In Mr. Ferweda’s case, the Court found that the Celgar had made an inducement that Mr. Ferweda reasonably relied on. Specifically:

  • Celgar recruited Mr. Ferweda. He had not been actively looking for a different job, nor did he respond to an ad. He was contacted directly by a recruiter hired by Celgar.

  • Celgar attempted to make the job attractive by paying for Mr. Ferweda to visit their worksite. During this visit,

    • An employee of Celgar who had previously worked for Catalyst highlighted why working for Celgar was superior to working for Catalyst and expressly told Mr. Ferweda that Celgar hired for the “long-term”.

    • Another employee implied that the position was meant to be comparatively long-term.

  • Mr. Ferweda only accepted Celgar’s offer after rejecting Celgar’s first offer, after which Celgar improved their offer.

Based on the totality of things said and done by Celgar at the time the contract was signed, the Court found that Mr.
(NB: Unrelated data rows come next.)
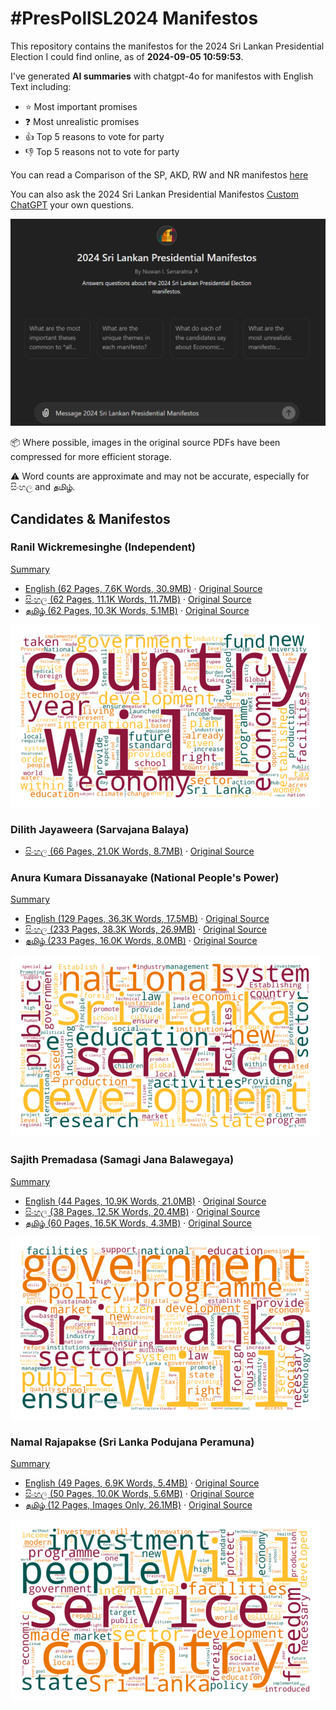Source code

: # #PresPollSL2024 Manifestos

This repository contains the manifestos for the 2024 Sri Lankan Presidential Election I could find online, as of **2024-09-05 10:59:53**.

I've generated **AI summaries** with chatgpt-4o for manifestos with English Text including:

* ⭐ Most important promises
* ❓ Most unrealistic promises
* 👍 Top 5 reasons to vote for party
* 👎 Top 5 reasons not to vote for party

You can read a Comparison of the SP, AKD, RW and NR manifestos [here](data/summary/comparative.md)

You can also ask the 2024 Sri Lankan Presidential Manifestos [Custom ChatGPT](https://chatgpt.com/g/g-ZLkBo9b1v-2024-sri-lankan-presidential-manifestos) your own questions.

![Custom ChatGPT](data/misc_images/custom-chatgpt.png)

📦 Where possible, images in the original source PDFs have been compressed for more efficient storage.

⚠️ Word counts are approximate and may not be accurate, especially for සිංහල and தமிழ்.

## Candidates & Manifestos

### Ranil Wickremesinghe (Independent)

[Summary](data/summary/ind-rw-en.md)

* [English (62 Pages, 7.6K Words, 30.9MB)](https://raw.githubusercontent.com/nuuuwan/manifestos_prespollsl2024/main/data/pdf/ind-rw-en.pdf) · [Original Source](https://www.ranil2024.lk/manifesto)
* [සිංහල (62 Pages, 11.1K Words, 11.7MB)](https://raw.githubusercontent.com/nuuuwan/manifestos_prespollsl2024/main/data/pdf/ind-rw-si.pdf) · [Original Source](https://www.ranil2024.lk/si/manifesto)
* [தமிழ் (62 Pages, 10.3K Words, 5.1MB)](https://raw.githubusercontent.com/nuuuwan/manifestos_prespollsl2024/main/data/pdf/ind-rw-ta.pdf) · [Original Source](https://www.ranil2024.lk/ta/manifesto)

![ind-rw-en Wordcloud](data/wordclouds/ind-rw-en.png)

### Dilith Jayaweera (Sarvajana Balaya)

* [සිංහල (66 Pages, 21.0K Words, 8.7MB)](https://raw.githubusercontent.com/nuuuwan/manifestos_prespollsl2024/main/data/pdf/mjp-si.pdf) · [Original Source](https://www.scribd.com/document/764382431/Presidential-Candidate-Dilith-Jayaweera-unveils-national-strategic-plan)

### Anura Kumara Dissanayake (National People's Power)

[Summary](data/summary/npp-en.md)

* [English (129 Pages, 36.3K Words, 17.5MB)](https://raw.githubusercontent.com/nuuuwan/manifestos_prespollsl2024/main/data/pdf/npp-en.pdf) · [Original Source](https://www.npp.lk/up/policies/en/npppolicystatement.pdf)
* [සිංහල (233 Pages, 38.3K Words, 26.9MB)](https://raw.githubusercontent.com/nuuuwan/manifestos_prespollsl2024/main/data/pdf/npp-si.pdf) · [Original Source](https://www.npp.lk/up/policies/si/npppolicystatement.pdf)
* [தமிழ் (233 Pages, 16.0K Words, 8.0MB)](https://raw.githubusercontent.com/nuuuwan/manifestos_prespollsl2024/main/data/pdf/npp-ta.pdf) · [Original Source](https://www.npp.lk/up/policies/ta/npppolicystatement.pdf)

![npp-en Wordcloud](data/wordclouds/npp-en.png)

### Sajith Premadasa (Samagi Jana Balawegaya)

[Summary](data/summary/sjb-en.md)

* [English (44 Pages, 10.9K Words, 21.0MB)](https://raw.githubusercontent.com/nuuuwan/manifestos_prespollsl2024/main/data/pdf/sjb-en.pdf) · [Original Source](https://cdn.prod.website-files.com/667c056ef89cca890b53adad/66d32e4698e32d285739c6ac_SajithPremadasa_policy-manifesto-english-compressed.pdf)
* [සිංහල (38 Pages, 12.5K Words, 20.4MB)](https://raw.githubusercontent.com/nuuuwan/manifestos_prespollsl2024/main/data/pdf/sjb-si.pdf) · [Original Source](https://cdn.prod.website-files.com/667c056ef89cca890b53adad/66d32ef6a457cbb2fd19ac73_SajithPremadasa_policy-manifesto-sinhala-compressed.pdf)
* [தமிழ் (60 Pages, 16.5K Words, 4.3MB)](https://raw.githubusercontent.com/nuuuwan/manifestos_prespollsl2024/main/data/pdf/sjb-ta.pdf) · [Original Source](https://cdn.prod.website-files.com/667c056ef89cca890b53adad/66d32e462d19d928e43d0d0b_SajithPremadasa_policy-manifesto-tamil-compressed.pdf)

![sjb-en Wordcloud](data/wordclouds/sjb-en.png)

### Namal Rajapakse (Sri Lanka Podujana Peramuna)

[Summary](data/summary/slpp-en.md)

* [English (49 Pages, 6.9K Words, 5.4MB)](https://raw.githubusercontent.com/nuuuwan/manifestos_prespollsl2024/main/data/pdf/slpp-en.pdf) · [Original Source](https://www.nr.lk/pdf/NAMAL_VISION%202025-2035%20%20(En)%20.pdf)
* [සිංහල (50 Pages, 10.0K Words, 5.6MB)](https://raw.githubusercontent.com/nuuuwan/manifestos_prespollsl2024/main/data/pdf/slpp-si.pdf) · [Original Source](https://www.nr.lk/pdf/NR2024_MANIFESTO_SINHALA_PRESSQ.pdf)
* [தமிழ் (12 Pages, Images Only, 26.1MB)](https://raw.githubusercontent.com/nuuuwan/manifestos_prespollsl2024/main/data/pdf/slpp-ta.pdf) · [Original Source](https://www.nr.lk/pdf/NR2024_MANIFESTO_TAMIL_PRESSQ.pdf)

![slpp-en Wordcloud](data/wordclouds/slpp-en.png)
Ferweda reasonably believed that he was being offered an opportunity to potentially end his career with Celgar in a role which was comparable to Catalyst, but would offer greater job satisfaction and better remuneration and benefits.

Having found inducement, the Court assessed the impact of the inducement, along with the standard Bardal factors, namely the character of employment, the employee’s length of service, their age, and the availability of similar employment. The Court concluded that absent inducement, 5 months notice would have been appropriate. However, given Mr. Ferweda’s unique character of employment and his age, the Court increased the notice period to 12 months. The Court commented that because the inducement was not a promise of promotion, they applied a somewhat more modest increase.

Key Take Away for Employees

For an employee to prove they were induced away from secure employment, justifying an increase in notice or severance, it is not enough to be offered a better job. Rather, there must be something else the employer said or did to create an expectation upon which the employee relied.

But where a potential employer does say or do something to promise long-term employment to a prospective employee, and the individual resigns from their position to accept an offer of employment on that basis and is dismissed shortly thereafter, such inducement can materially increase the amount of notice or severance owed.

Key Take Away for Employers

This case highlights the importance of only making promises or assurances that can be kept, and having an enforceable contract which sets out clear expectations and entitlements for severance in the event of termination. With such clear language, an analysis of common law severance including an increase for inducing an employee away from secure employment could have been avoided.